Plain-text document sources
********

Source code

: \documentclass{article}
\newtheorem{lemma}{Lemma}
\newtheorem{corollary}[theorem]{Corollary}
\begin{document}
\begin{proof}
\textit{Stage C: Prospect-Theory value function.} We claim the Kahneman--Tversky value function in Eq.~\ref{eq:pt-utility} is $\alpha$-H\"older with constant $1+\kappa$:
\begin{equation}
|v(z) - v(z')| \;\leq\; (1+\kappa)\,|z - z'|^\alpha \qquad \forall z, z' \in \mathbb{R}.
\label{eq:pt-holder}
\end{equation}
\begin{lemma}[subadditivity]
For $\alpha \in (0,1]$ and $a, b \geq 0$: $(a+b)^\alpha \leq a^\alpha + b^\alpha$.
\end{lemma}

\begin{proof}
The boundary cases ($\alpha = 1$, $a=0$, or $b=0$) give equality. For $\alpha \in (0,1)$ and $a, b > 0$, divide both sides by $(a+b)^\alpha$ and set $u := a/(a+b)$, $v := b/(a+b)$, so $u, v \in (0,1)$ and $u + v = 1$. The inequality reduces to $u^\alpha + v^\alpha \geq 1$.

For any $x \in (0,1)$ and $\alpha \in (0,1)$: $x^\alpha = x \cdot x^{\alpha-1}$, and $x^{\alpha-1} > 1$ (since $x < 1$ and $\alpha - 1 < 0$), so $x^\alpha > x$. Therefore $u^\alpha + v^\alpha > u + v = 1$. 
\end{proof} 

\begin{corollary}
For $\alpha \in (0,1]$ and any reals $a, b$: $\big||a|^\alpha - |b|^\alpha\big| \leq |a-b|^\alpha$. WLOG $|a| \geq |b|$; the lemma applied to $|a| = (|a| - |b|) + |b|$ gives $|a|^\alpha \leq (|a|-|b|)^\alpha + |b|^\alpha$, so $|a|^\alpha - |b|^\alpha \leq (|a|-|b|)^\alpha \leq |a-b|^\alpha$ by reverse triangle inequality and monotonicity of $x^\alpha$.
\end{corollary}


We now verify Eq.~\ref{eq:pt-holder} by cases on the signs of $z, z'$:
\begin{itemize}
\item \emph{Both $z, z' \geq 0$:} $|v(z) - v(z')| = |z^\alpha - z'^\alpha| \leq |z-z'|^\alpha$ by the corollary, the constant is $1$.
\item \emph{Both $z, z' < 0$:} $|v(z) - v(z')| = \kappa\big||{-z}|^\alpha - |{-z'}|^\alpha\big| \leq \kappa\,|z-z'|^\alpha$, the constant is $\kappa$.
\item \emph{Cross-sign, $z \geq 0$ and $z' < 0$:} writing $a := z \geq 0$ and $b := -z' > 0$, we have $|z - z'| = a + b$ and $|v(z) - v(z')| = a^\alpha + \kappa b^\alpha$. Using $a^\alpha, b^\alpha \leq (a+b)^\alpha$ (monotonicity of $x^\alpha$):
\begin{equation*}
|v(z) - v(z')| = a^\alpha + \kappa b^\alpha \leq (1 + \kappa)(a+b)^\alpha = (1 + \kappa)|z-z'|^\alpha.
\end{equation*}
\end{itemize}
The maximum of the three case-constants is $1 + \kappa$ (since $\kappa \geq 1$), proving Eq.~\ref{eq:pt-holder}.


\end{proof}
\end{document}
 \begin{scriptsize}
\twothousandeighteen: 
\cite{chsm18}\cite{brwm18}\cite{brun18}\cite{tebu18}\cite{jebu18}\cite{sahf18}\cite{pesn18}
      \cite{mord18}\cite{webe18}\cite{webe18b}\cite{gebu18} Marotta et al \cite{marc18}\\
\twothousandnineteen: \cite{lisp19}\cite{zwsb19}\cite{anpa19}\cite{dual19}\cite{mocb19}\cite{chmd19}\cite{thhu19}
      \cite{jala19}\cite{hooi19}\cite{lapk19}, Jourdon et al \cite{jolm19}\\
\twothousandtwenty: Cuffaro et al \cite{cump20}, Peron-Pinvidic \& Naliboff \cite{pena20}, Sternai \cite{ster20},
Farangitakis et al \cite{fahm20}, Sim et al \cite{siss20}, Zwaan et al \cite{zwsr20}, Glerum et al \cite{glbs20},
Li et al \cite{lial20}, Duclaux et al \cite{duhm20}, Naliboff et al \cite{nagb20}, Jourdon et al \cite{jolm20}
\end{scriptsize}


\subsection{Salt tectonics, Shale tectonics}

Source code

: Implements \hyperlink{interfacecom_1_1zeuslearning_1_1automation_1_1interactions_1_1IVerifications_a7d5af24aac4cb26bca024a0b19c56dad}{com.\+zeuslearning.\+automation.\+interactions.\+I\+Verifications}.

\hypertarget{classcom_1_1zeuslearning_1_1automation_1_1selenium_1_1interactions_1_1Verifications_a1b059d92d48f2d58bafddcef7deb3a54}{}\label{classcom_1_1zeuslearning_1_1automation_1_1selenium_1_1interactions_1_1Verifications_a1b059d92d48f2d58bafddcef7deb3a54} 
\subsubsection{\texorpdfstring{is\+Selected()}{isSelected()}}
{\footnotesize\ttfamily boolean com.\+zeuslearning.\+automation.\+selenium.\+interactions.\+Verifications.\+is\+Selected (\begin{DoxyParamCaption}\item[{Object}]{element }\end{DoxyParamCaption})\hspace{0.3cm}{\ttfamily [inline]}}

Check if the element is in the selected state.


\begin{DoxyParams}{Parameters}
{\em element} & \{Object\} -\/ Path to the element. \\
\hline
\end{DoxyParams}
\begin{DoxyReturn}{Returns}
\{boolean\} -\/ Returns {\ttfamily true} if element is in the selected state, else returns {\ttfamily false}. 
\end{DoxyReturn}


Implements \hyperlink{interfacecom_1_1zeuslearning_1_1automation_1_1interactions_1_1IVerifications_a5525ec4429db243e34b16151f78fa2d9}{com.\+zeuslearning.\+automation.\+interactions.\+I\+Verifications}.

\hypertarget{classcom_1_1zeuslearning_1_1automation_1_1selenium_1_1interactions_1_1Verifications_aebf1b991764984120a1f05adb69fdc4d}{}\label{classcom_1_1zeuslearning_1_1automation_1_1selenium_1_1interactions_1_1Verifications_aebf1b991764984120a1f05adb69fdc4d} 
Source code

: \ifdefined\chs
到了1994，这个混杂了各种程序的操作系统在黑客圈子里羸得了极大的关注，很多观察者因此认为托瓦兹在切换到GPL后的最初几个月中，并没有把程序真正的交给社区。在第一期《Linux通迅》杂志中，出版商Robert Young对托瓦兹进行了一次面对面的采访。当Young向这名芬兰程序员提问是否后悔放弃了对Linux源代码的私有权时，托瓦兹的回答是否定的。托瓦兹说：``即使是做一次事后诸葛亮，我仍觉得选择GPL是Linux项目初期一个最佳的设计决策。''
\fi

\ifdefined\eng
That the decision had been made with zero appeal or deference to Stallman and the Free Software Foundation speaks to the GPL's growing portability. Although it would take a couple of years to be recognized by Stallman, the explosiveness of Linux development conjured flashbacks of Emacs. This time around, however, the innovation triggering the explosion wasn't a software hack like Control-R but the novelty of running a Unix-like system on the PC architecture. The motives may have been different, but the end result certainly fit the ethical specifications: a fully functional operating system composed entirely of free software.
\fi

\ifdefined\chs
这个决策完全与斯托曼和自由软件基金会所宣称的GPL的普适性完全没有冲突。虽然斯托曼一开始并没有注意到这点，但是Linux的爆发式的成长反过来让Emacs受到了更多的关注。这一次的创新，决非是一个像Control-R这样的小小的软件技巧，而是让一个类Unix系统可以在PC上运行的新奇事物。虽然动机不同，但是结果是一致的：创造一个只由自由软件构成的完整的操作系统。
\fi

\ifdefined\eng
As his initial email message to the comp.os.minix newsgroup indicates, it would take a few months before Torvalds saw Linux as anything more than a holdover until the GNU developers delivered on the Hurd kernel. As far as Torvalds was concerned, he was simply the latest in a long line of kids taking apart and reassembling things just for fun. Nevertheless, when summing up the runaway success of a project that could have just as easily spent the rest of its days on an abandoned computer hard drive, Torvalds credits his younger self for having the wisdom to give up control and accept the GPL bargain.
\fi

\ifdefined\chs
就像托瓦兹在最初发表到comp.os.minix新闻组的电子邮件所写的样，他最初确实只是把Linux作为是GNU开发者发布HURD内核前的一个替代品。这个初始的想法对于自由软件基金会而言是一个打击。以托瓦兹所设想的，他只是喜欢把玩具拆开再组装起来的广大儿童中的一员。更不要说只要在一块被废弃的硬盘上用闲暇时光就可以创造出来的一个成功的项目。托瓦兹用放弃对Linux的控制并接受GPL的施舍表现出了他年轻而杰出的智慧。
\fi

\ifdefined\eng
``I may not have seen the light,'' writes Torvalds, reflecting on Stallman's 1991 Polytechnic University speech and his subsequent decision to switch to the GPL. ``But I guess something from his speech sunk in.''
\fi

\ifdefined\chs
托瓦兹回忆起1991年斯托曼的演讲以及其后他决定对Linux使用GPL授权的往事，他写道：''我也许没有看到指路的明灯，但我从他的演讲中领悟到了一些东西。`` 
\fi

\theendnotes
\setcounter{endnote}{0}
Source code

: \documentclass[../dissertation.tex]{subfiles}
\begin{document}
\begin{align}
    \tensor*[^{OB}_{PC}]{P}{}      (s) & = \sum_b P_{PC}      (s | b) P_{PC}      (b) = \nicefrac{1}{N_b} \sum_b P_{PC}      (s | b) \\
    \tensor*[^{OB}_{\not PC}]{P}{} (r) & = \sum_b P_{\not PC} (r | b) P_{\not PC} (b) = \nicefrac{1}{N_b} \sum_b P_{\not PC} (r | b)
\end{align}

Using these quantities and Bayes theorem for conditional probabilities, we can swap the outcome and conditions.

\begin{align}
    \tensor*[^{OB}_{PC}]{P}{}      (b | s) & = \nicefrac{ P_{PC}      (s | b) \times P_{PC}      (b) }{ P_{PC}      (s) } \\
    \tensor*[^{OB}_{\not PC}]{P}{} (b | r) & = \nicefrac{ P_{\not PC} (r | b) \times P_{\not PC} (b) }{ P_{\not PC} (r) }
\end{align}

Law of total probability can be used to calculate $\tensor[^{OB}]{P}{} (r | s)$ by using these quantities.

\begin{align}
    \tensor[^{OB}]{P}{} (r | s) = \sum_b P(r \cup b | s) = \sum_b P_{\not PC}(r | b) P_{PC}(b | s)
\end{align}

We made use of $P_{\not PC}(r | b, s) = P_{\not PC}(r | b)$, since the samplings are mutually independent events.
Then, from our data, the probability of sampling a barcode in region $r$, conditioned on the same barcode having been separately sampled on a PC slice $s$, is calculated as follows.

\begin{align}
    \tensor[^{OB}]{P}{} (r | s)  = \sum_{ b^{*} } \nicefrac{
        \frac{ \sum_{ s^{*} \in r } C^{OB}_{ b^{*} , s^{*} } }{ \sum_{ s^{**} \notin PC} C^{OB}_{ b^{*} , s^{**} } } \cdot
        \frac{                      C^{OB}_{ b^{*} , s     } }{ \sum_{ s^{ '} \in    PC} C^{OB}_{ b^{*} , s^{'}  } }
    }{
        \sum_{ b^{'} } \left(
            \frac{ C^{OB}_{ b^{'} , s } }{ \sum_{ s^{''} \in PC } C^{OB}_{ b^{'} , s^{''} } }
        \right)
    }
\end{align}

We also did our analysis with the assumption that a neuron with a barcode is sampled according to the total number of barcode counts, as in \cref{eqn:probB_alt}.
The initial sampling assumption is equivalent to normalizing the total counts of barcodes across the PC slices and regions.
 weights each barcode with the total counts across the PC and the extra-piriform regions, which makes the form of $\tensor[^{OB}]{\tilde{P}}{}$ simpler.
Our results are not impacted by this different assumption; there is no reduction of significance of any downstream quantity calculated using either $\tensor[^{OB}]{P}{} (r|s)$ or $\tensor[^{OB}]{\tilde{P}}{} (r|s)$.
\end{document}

********

> What needs to be done
Above are the records; from them, give again exactly the lines from the one containing "Law of total" through the one containing "We made use", both included.

> Solution
Law of total probability can be used to calculate $\tensor[^{OB}]{P}{} (r | s)$ by using these quantities.

\begin{align}
    \tensor[^{OB}]{P}{} (r | s) = \sum_b P(r \cup b | s) = \sum_b P_{\not PC}(r | b) P_{PC}(b | s)
\end{align}

We made use of $P_{\not PC}(r | b, s) = P_{\not PC}(r | b)$, since the samplings are mutually independent events.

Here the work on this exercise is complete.